Task:
Report each line of the data that contains the string "request".

Exercise data:
----

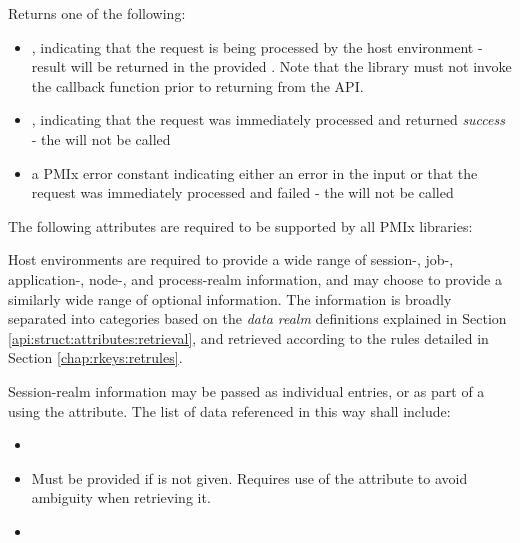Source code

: Returns one of the following:

\begin{itemize}
    \item {}, indicating that the request is being processed by the host environment - result will be returned in the provided . Note that the library must not invoke the callback function prior to returning from the \ac{API}.
    \item {}, indicating that the request was immediately processed and returned \textit{success} - the  will not be called
    \item a PMIx error constant indicating either an error in the input or that the request was immediately processed and failed - the  will not be called
\end{itemize}

\reqattrstart
The following attributes are required to be supported by all \ac{PMIx} libraries:


\divider

Host environments are required to provide a wide range of session-, job-, application-, node-, and process-realm information, and may choose to provide a similarly wide range of optional information. The information is broadly separated into categories based on the \emph{data realm} definitions explained in Section \ref{api:struct:attributes:retrieval}, and retrieved according to the rules detailed in Section \ref{chap:rkeys:retrules}.

Session-realm information may be passed as individual  entries, or as part of a  using the  attribute. The list of data referenced in this way shall include:

\begin{itemize}
    \item {}
    \item {}Must be provided if  is not given. Requires use of the  attribute to avoid ambiguity when retrieving it.
    \pasteAttributeItemEnd
    \item {}
\end{itemize}

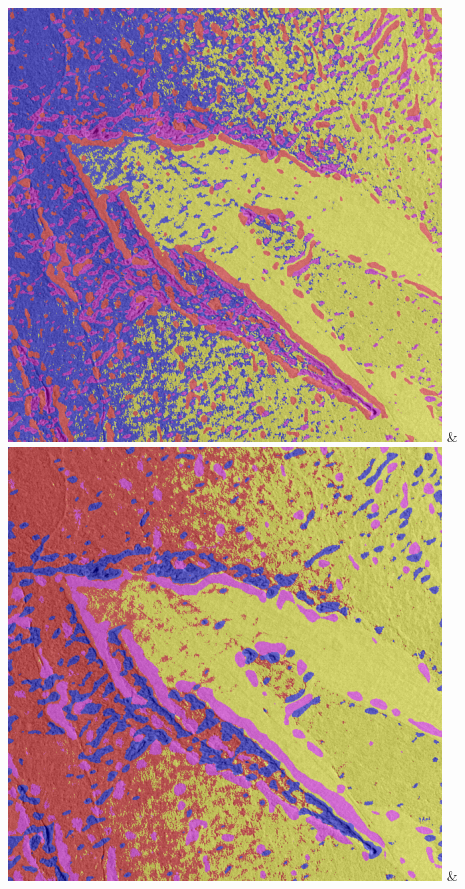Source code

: \begin{table}[h!]
\begin{tabularx}{\textwidth}
		\includegraphics[width=0.9\linewidth]{images/gen/filter_size/p03_03.png_0.50.png} &
		\includegraphics[width=0.9\linewidth]{images/gen/filter_size/p03_03.png_0.75.png} &

\end{tabularx}
\end{table}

----

Response to this exercise:
    \item {}, indicating that the request is being processed by the host environment - result will be returned in the provided . Note that the library must not invoke the callback function prior to returning from the \ac{API}.
    \item {}, indicating that the request was immediately processed and returned \textit{success} - the  will not be called
    \item a PMIx error constant indicating either an error in the input or that the request was immediately processed and failed - the  will not be called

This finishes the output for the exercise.